15th September 2022


In the early 2000s, the five tower blocks in Portsmouth known as Gosport Towers were in a somewhat tired and sorry state. Their owners, the Kelsey Housing Association, took the expensive decision to refurbish the buildings comprehensively. Its public-spirited decision proved to be ill-fated.

Many will remember the events of 14 June 2017, when a fire in a fourth floor flat kitchen of Grenfell tower engulfed the 23-storey tower block within a matter of minutes. The fire spread so quickly due to the building’s cladding. Panels made from aluminium and plastic installed on the outside of the tower to make it warmer and drier were highly combustible and not fitted correctly. The result was tragedy. 72 people died. The fire also provided a focus for a range of social, economic and political issues.
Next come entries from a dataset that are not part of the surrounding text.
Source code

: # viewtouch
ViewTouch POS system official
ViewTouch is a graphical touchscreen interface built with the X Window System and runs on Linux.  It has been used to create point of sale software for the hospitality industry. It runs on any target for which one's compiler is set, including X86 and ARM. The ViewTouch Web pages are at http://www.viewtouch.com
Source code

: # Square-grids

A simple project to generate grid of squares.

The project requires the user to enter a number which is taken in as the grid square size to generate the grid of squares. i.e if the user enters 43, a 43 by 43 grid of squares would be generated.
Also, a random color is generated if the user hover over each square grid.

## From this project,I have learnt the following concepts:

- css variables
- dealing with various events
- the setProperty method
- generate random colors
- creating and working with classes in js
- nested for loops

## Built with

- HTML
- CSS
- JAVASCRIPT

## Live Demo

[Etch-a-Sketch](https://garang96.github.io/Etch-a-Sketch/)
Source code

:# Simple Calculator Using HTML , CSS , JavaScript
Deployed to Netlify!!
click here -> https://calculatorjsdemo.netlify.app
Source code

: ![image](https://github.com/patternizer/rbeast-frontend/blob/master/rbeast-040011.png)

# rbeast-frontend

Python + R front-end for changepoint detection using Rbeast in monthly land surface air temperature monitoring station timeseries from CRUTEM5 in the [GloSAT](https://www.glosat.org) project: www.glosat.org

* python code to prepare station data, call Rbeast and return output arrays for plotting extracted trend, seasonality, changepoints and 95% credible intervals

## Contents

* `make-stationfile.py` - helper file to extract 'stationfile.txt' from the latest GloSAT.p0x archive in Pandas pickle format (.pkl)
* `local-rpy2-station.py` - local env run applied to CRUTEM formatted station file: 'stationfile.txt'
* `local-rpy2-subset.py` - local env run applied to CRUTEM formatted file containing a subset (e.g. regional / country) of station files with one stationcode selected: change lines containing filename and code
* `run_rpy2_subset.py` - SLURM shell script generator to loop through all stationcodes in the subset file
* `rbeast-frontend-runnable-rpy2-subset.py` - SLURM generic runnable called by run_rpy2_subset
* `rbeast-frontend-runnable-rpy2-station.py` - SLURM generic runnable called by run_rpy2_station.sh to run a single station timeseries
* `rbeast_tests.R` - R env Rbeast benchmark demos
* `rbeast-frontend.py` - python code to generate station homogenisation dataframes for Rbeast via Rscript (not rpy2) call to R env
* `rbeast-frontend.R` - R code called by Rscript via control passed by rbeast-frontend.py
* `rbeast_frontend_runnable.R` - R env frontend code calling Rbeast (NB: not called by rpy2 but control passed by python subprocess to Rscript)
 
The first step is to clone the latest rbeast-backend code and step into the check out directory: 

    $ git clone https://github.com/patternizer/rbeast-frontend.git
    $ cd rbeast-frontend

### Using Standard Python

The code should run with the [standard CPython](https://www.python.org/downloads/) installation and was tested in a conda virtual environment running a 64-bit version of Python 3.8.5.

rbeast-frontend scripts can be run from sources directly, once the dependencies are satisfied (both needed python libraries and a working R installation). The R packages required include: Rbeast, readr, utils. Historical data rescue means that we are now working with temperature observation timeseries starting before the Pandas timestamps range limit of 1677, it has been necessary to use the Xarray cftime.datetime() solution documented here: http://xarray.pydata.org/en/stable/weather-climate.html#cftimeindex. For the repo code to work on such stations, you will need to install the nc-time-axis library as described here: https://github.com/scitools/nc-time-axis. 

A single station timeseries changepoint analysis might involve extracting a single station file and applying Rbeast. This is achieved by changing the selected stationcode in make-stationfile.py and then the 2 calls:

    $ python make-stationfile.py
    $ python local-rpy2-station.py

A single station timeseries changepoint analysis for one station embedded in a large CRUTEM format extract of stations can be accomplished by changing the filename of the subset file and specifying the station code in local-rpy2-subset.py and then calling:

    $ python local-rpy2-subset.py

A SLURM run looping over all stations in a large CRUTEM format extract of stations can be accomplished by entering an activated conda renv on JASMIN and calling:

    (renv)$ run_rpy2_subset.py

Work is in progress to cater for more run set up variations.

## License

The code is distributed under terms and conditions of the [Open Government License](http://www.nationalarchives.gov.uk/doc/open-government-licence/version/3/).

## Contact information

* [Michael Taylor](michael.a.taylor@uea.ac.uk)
Thousands of individuals are still living in buildings with similar cladding and defective fire barriers. At present, 486 high-rise buildings have been identified as containing combustible cladding. This includes the Gosport Towers. In a recent TCC Judgment following a trial, HHJ Stephen Davies had to determine who should be held liable for the costs incurred for investigating, monitoring and removing/repairing the cladding.[1]

His judgment is of great importance to the construction industry and its insurers. In a precedent setting decision, the Judge provides clear guidance on the courts’ assessment of the law of causation and what “caused” the cladding to be replaced.

Background

The refurbishment in the early 2000 included the application of so-called EWI cladding to the towers. This incorporated expanded polystyrene (EPS) insulation, a combustible material, along with fire barriers. The focus at that time was to improve the tower block’s resistance to cold and damp penetration. The works were undertaken by the defendant, Mulalley & Co Ltd, under a design and build contract made under seal with Kelsey.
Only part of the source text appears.